Saturday, May 22, 2010

Convenience? Ha!

Have I mentioned lately that I'm in a 12-step recovery program? No? Well, truthfully, I'm in two of them, one for addicts (almost 20 years) and one for all the good people who have to deal with us addicts daily (about seven years.) I mention this because it is time for my yearly diatribe against convenience stores.  

At breakfast with friends recently, the conversation turned--as it often does--to addiction and its toll. One young woman, speaking of her brother, told us he was an addiction looking for a substance. That made a lot of sense. Many have a tendency to think of addiction as a moral shortcoming focused on a particular evil: alcohol, drugs, gambling, sex and pornography... Those of us most intimately acquainted with the subject know different; addictions are shifty things: once one is defeated, another arises to take its place, and the common ground of those who recover is an attitude of constant vigilance.

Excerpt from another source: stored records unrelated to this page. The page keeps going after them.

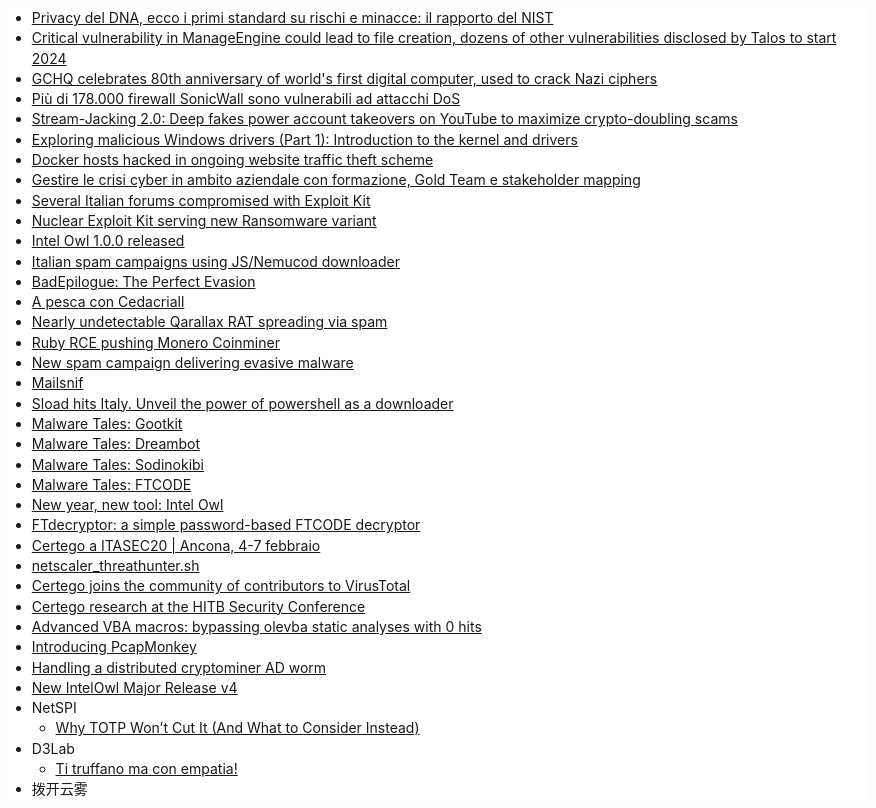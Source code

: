   - [Privacy del DNA, ecco i primi standard su rischi e minacce: il rapporto del NIST](https://www.cybersecurity360.it/legal/privacy-dati-personali/privacy-del-dna-ecco-i-primi-standard-su-rischi-e-minacce-il-rapporto-del-nist/)
  - [Critical vulnerability in ManageEngine could lead to file creation, dozens of other vulnerabilities disclosed by Talos to start 2024](https://blog.talosintelligence.com/vulnerability-roundup-jan-17-2024/)
  - [GCHQ celebrates 80th anniversary of world's first digital computer, used to crack Nazi ciphers](https://therecord.media/80th-anniversary-colossus-digital-computer-uk-wwii-nazi-codebreaking)
  - [Più di 178.000 firewall SonicWall sono vulnerabili ad attacchi DoS](https://www.securityinfo.it/2024/01/18/piu-di-178-000-firewall-sonicwall-sono-vulnerabili-ad-attacchi-dos/)
  - [Stream-Jacking 2.0: Deep fakes power account takeovers on YouTube to maximize crypto-doubling scams](https://www.bitdefender.com/blog/labs/stream-jacking-2-0-deep-fakes-power-account-takeovers-on-youtube-to-maximize-crypto-doubling-scams/)
  - [Exploring malicious Windows drivers (Part 1): Introduction to the kernel and drivers](https://blog.talosintelligence.com/exploring-malicious-windows-drivers-part-1-introduction-to-the-kernel-and-drivers/)
  - [Docker hosts hacked in ongoing website traffic theft scheme](https://www.bleepingcomputer.com/news/security/docker-hosts-hacked-in-ongoing-website-traffic-theft-scheme/)
  - [Gestire le crisi cyber in ambito aziendale con formazione, Gold Team e stakeholder mapping](https://www.cybersecurity360.it/soluzioni-aziendali/gestire-le-crisi-cyber-in-ambito-aziendale-con-formazione-gold-team-e-stakeholder-mapping/)
  - [Several Italian forums compromised with Exploit Kit](https://www.certego.net/blog/exploit-kit/)
  - [Nuclear Exploit Kit serving new Ransomware variant](https://www.certego.net/blog/nuclear-exploit-kit-serving-new-ransomware-variant/)
  - [Intel Owl 1.0.0 released](https://www.certego.net/blog/news-intel-owl-released/)
  - [Italian spam campaigns using JS/Nemucod downloader](https://www.certego.net/blog/blog-jsnemucode/)
  - [BadEpilogue: The Perfect Evasion](https://www.certego.net/blog/blog-badepilogue/)
  - [A pesca con Cedacriall](https://www.certego.net/blog/a-pesca-con-cedacriall/)
  - [Nearly undetectable Qarallax RAT spreading via spam](https://www.certego.net/blog/qarallax-rat/)
  - [Ruby RCE pushing Monero Coinminer](https://www.certego.net/blog/ruby-rce-used-to-push-monero-coinminer/)
  - [New spam campaign delivering evasive malware](https://www.certego.net/blog/blog-new-spam-campaign/)
  - [Mailsnif](https://www.certego.net/blog/mailsnif/)
  - [Sload hits Italy. Unveil the power of powershell as a downloader](https://www.certego.net/blog/sloadhits/)
  - [Malware Tales: Gootkit](https://www.certego.net/blog/blog-gootkit/)
  - [Malware Tales: Dreambot](https://www.certego.net/blog/malware-tales-dreambot/)
  - [Malware Tales: Sodinokibi](https://www.certego.net/blog/malware-tales-sodinokibi/)
  - [Malware Tales: FTCODE](https://www.certego.net/blog/blog-ftcode/)
  - [New year, new tool: Intel Owl](https://www.certego.net/blog/new-year-new-tool-intel-owl/)
  - [FTdecryptor: a simple password-based FTCODE decryptor](https://www.certego.net/blog/blog-ftdecryptor/)
  - [Certego a ITASEC20 | Ancona, 4-7 febbraio](https://www.certego.net/blog/event-1/)
  - [netscaler_threathunter.sh](https://www.certego.net/blog/blog-netscaler/)
  - [Certego joins the community of contributors to VirusTotal](https://www.certego.net/blog/blog-virustotal/)
  - [Certego research at the HITB Security Conference](https://www.certego.net/blog/blog-hitb-conference/)
  - [Advanced VBA macros: bypassing olevba static analyses with 0 hits](https://www.certego.net/blog/advanced-vba-macros-bypassing-olevba-static-analyses/)
  - [Introducing PcapMonkey](https://www.certego.net/blog/blog-3/)
  - [Handling a distributed cryptominer AD worm](https://www.certego.net/blog/distributed-cryptominer-ad-worm/)
  - [New IntelOwl Major Release v4](https://www.certego.net/blog/news-intelowl-major-release-v4/)
- NetSPI
  - [Why TOTP Won’t Cut It (And What to Consider Instead)](https://www.netspi.com/blog/technical/web-application-penetration-testing/why-totp-wont-cut-it/)
- D3Lab
  - [Ti truffano ma con empatia!](https://www.d3lab.net/ti-truffano-ma-con-empatia/)
- 拨开云雾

Which brings up one of my favorite subjects: convenience stores.

Back in the days when I was a substance abuse counselor at a local hospital, I'd always stop for coffee at a Seven Eleven on my way to work. One day it struck me that these uber-American institutions and others of their type that sell everything from scented condoms to soda crackers, were really an addict's heaven.

Think of it. Under one roof, you'll find alcohol, over-the-counter-drugs (including my personal favorites, Robitussin and Listerine), caffeine and nicotine, sugar-laden snacks, nutritionally worthless foods, porno magazines, lottery coupons and other gambling incentives, and of course ATM machines for quick infusions of cash. Most establishments are open 24-7, though in some states you cannot buy alcohol before eight in the morning.

In other words, convenience stores are designed for people who do not like to plan ahead, who are reactive, opportunistic and impulsive. Does that describe your run-of-the-mill addict?

This is not to denigrate the usefulness of such places; for normal folks, convenience stores are lifesavers, but it does serve well to illustrate that what is one man's convenience is another's folly.